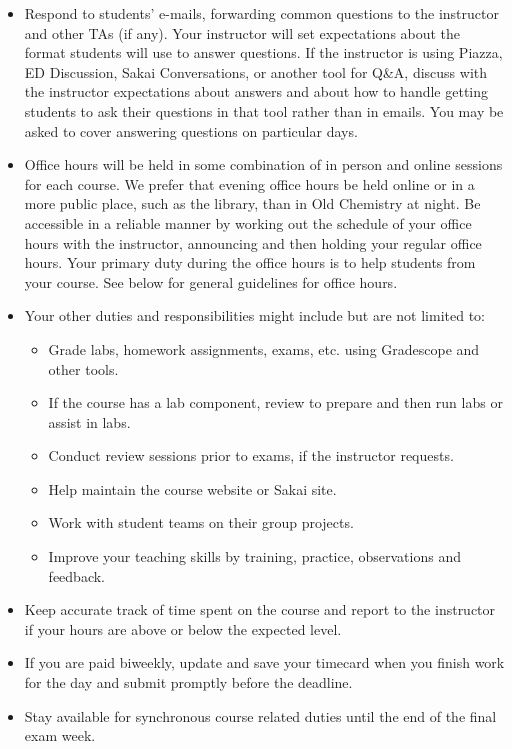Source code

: \documentclass[
]{article}
\providecommand{\tightlist}{%
  \setlength{\itemsep}{0pt}\setlength{\parskip}{0pt}}
\begin{document}
\begin{itemize}
\item
  Respond to students' e-mails, forwarding common questions to the instructor and other TAs (if any). Your instructor will set expectations about the format students will use to answer questions. If the instructor is using Piazza, ED Discussion, Sakai Conversations, or another tool for Q\&A, discuss with the instructor expectations about answers and about how to handle getting students to ask their questions in that tool rather than in emails. You may be asked to cover answering questions on particular days.
\item
  Office hours will be held in some combination of in person and online sessions for each course. We prefer that evening office hours be held online or in a more public place, such as the library, than in Old Chemistry at night. Be accessible in a reliable manner by working out the schedule of your office hours with the instructor, announcing and then holding your regular office hours. Your primary duty during the office hours is to help students from your course. See below for general guidelines for office hours.
\item
  Your other duties and responsibilities might include but are not limited to:

  \begin{itemize}
  \tightlist
  \item
    Grade labs, homework assignments, exams, etc. using Gradescope and other tools.
  \item
    If the course has a lab component, review to prepare and then run labs or assist in labs.
  \item
    Conduct review sessions prior to exams, if the instructor requests.
  \item
    Help maintain the course website or Sakai site.
  \item
    Work with student teams on their group projects.
  \item
    Improve your teaching skills by training, practice, observations and feedback.
  \end{itemize}
\item
  Keep accurate track of time spent on the course and report to the instructor if your hours are above or below the expected level.
\item
  If you are paid biweekly, update and save your timecard when you finish work for the day and submit promptly before the deadline.
\item
  Stay available for synchronous course related duties until the end of the final exam week.


\end{itemize}
\end{document}
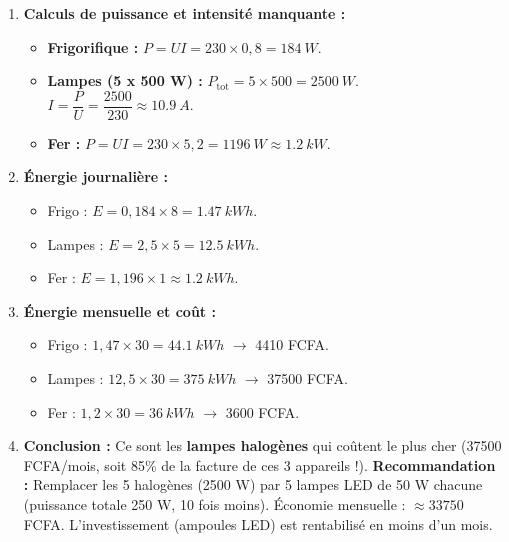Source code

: \documentclass[11pt]{article}
\begin{document}
\begin{corrige}
\begin{enumerate}
\item \textbf{Calculs de puissance et intensité manquante :}
\begin{itemize}
\item \textbf{Frigorifique :} $P = U I = 230 \times 0,8 = \SI{184}{W}$.
\item \textbf{Lampes (5 x 500 W) :} $P_{\text{tot}} = 5 \times 500 = \SI{2500}{W}$. $I = \dfrac{P}{U} = \dfrac{2500}{230} \approx \SI{10,9}{A}$.
\item \textbf{Fer :} $P = U I = 230 \times 5,2 = \SI{1196}{W} \approx \SI{1,2}{kW}$.
\end{itemize}
\item \textbf{Énergie journalière :}
\begin{itemize}
\item Frigo : $E = 0,184 \times 8 = \SI{1,47}{kWh}$.
\item Lampes : $E = 2,5 \times 5 = \SI{12,5}{kWh}$.
\item Fer : $E = 1,196 \times 1 \approx \SI{1,2}{kWh}$.
\end{itemize}
\item \textbf{Énergie mensuelle et coût :}
\begin{itemize}
\item Frigo : $1,47 \times 30 = \SI{44,1}{kWh}$ $\to$ \num{4410} FCFA.
\item Lampes : $12,5 \times 30 = \SI{375}{kWh}$ $\to$ \num{37500} FCFA.
\item Fer : $1,2 \times 30 = \SI{36}{kWh}$ $\to$ \num{3600} FCFA.
\end{itemize}
\item \textbf{Conclusion :} Ce sont les \textbf{lampes halogènes} qui coûtent le plus cher (\num{37500} FCFA/mois, soit 85\% de la facture de ces 3 appareils !).
\textbf{Recommandation :} Remplacer les 5 halogènes (2500 W) par 5 lampes LED de 50 W chacune (puissance totale 250 W, 10 fois moins). Économie mensuelle : $\approx \num{33750}$ FCFA. L'investissement (ampoules LED) est rentabilisé en moins d'un mois.
\end{enumerate}
\end{corrige}
\end{document}
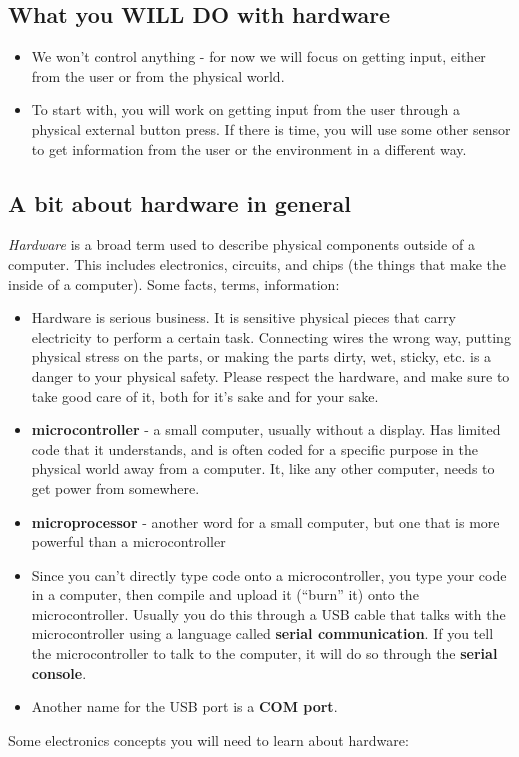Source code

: \documentclass[letterpaper,10pt,english]{/usr/local/lib/python2.7/dist-packages/sphinx/texinputs/sphinxhowto}
\begin{document}
\subsection{What you WILL DO with hardware}

\begin{itemize}
\item
  We won't control anything - for now we will focus on getting input,
  either from the user or from the physical world.
\item
  To start with, you will work on getting input from the user through a
  physical external button press. If there is time, you will use some
  other sensor to get information from the user or the environment in a
  different way.
\end{itemize}\subsection{A bit about hardware in general}

\emph{Hardware} is a broad term used to describe physical components
outside of a computer. This includes electronics, circuits, and chips
(the things that make the inside of a computer). Some facts, terms,
information:

\begin{itemize}
\item
  Hardware is serious business. It is sensitive physical pieces that
  carry electricity to perform a certain task. Connecting wires the
  wrong way, putting physical stress on the parts, or making the parts
  dirty, wet, sticky, etc. is a danger to your physical safety. Please
  respect the hardware, and make sure to take good care of it, both for
  it's sake and for your sake.
\item
  \textbf{microcontroller} - a small computer, usually without a
  display. Has limited code that it understands, and is often coded for
  a specific purpose in the physical world away from a computer. It,
  like any other computer, needs to get power from somewhere.
\item
  \textbf{microprocessor} - another word for a small computer, but one
  that is more powerful than a microcontroller
\item
  Since you can't directly type code onto a microcontroller, you type
  your code in a computer, then compile and upload it (``burn'' it) onto
  the microcontroller. Usually you do this through a USB cable that
  talks with the microcontroller using a language called \textbf{serial
  communication}. If you tell the microcontroller to talk to the
  computer, it will do so through the \textbf{serial console}.
\item
  Another name for the USB port is a \textbf{COM port}.
\end{itemize}
Some electronics concepts you will need to learn about hardware:
\end{document}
------------------------------------
WHAT IS BEING ASKED: Return all records verbatim and drop the pictures.

OUTPUT OF THE TASK:
Source code

: \documentclass[
]{article}
\providecommand{\tightlist}{%
  \setlength{\itemsep}{0pt}\setlength{\parskip}{0pt}}
\begin{document}
\begin{itemize}
\item
  Respond to students' e-mails, forwarding common questions to the instructor and other TAs (if any). Your instructor will set expectations about the format students will use to answer questions. If the instructor is using Piazza, ED Discussion, Sakai Conversations, or another tool for Q\&A, discuss with the instructor expectations about answers and about how to handle getting students to ask their questions in that tool rather than in emails. You may be asked to cover answering questions on particular days.
\item
  Office hours will be held in some combination of in person and online sessions for each course. We prefer that evening office hours be held online or in a more public place, such as the library, than in Old Chemistry at night. Be accessible in a reliable manner by working out the schedule of your office hours with the instructor, announcing and then holding your regular office hours. Your primary duty during the office hours is to help students from your course. See below for general guidelines for office hours.
\item
  Your other duties and responsibilities might include but are not limited to:

  \begin{itemize}
  \tightlist
  \item
    Grade labs, homework assignments, exams, etc. using Gradescope and other tools.
  \item
    If the course has a lab component, review to prepare and then run labs or assist in labs.
  \item
    Conduct review sessions prior to exams, if the instructor requests.
  \item
    Help maintain the course website or Sakai site.
  \item
    Work with student teams on their group projects.
  \item
    Improve your teaching skills by training, practice, observations and feedback.
  \end{itemize}
\item
  Keep accurate track of time spent on the course and report to the instructor if your hours are above or below the expected level.
\item
  If you are paid biweekly, update and save your timecard when you finish work for the day and submit promptly before the deadline.
\item
  Stay available for synchronous course related duties until the end of the final exam week.


\end{itemize}
\end{document}
Source code

: \documentclass[11pt]{article}
\begin{document}
\begin{corrige}
\begin{enumerate}
\item \textbf{Calculs de puissance et intensité manquante :}
\begin{itemize}
\item \textbf{Frigorifique :} $P = U I = 230 \times 0,8 = \SI{184}{W}$.
\item \textbf{Lampes (5 x 500 W) :} $P_{\text{tot}} = 5 \times 500 = \SI{2500}{W}$. $I = \dfrac{P}{U} = \dfrac{2500}{230} \approx \SI{10,9}{A}$.
\item \textbf{Fer :} $P = U I = 230 \times 5,2 = \SI{1196}{W} \approx \SI{1,2}{kW}$.
\end{itemize}
\item \textbf{Énergie journalière :}
\begin{itemize}
\item Frigo : $E = 0,184 \times 8 = \SI{1,47}{kWh}$.
\item Lampes : $E = 2,5 \times 5 = \SI{12,5}{kWh}$.
\item Fer : $E = 1,196 \times 1 \approx \SI{1,2}{kWh}$.
\end{itemize}
\item \textbf{Énergie mensuelle et coût :}
\begin{itemize}
\item Frigo : $1,47 \times 30 = \SI{44,1}{kWh}$ $\to$ \num{4410} FCFA.
\item Lampes : $12,5 \times 30 = \SI{375}{kWh}$ $\to$ \num{37500} FCFA.
\item Fer : $1,2 \times 30 = \SI{36}{kWh}$ $\to$ \num{3600} FCFA.
\end{itemize}
\item \textbf{Conclusion :} Ce sont les \textbf{lampes halogènes} qui coûtent le plus cher (\num{37500} FCFA/mois, soit 85\% de la facture de ces 3 appareils !).
\textbf{Recommandation :} Remplacer les 5 halogènes (2500 W) par 5 lampes LED de 50 W chacune (puissance totale 250 W, 10 fois moins). Économie mensuelle : $\approx \num{33750}$ FCFA. L'investissement (ampoules LED) est rentabilisé en moins d'un mois.
\end{enumerate}
\end{corrige}
\end{document}
Source code

: \documentclass[letterpaper,10pt,english]{/usr/local/lib/python2.7/dist-packages/sphinx/texinputs/sphinxhowto}
\begin{document}
\subsection{What you WILL DO with hardware}

\begin{itemize}
\item
  We won't control anything - for now we will focus on getting input,
  either from the user or from the physical world.
\item
  To start with, you will work on getting input from the user through a
  physical external button press. If there is time, you will use some
  other sensor to get information from the user or the environment in a
  different way.
\end{itemize}\subsection{A bit about hardware in general}

\emph{Hardware} is a broad term used to describe physical components
outside of a computer. This includes electronics, circuits, and chips
(the things that make the inside of a computer). Some facts, terms,
information:

\begin{itemize}
\item
  Hardware is serious business. It is sensitive physical pieces that
  carry electricity to perform a certain task. Connecting wires the
  wrong way, putting physical stress on the parts, or making the parts
  dirty, wet, sticky, etc. is a danger to your physical safety. Please
  respect the hardware, and make sure to take good care of it, both for
  it's sake and for your sake.
\item
  \textbf{microcontroller} - a small computer, usually without a
  display. Has limited code that it understands, and is often coded for
  a specific purpose in the physical world away from a computer. It,
  like any other computer, needs to get power from somewhere.
\item
  \textbf{microprocessor} - another word for a small computer, but one
  that is more powerful than a microcontroller
\item
  Since you can't directly type code onto a microcontroller, you type
  your code in a computer, then compile and upload it (``burn'' it) onto
  the microcontroller. Usually you do this through a USB cable that
  talks with the microcontroller using a language called \textbf{serial
  communication}. If you tell the microcontroller to talk to the
  computer, it will do so through the \textbf{serial console}.
\item
  Another name for the USB port is a \textbf{COM port}.
\end{itemize}
Some electronics concepts you will need to learn about hardware:
\end{document}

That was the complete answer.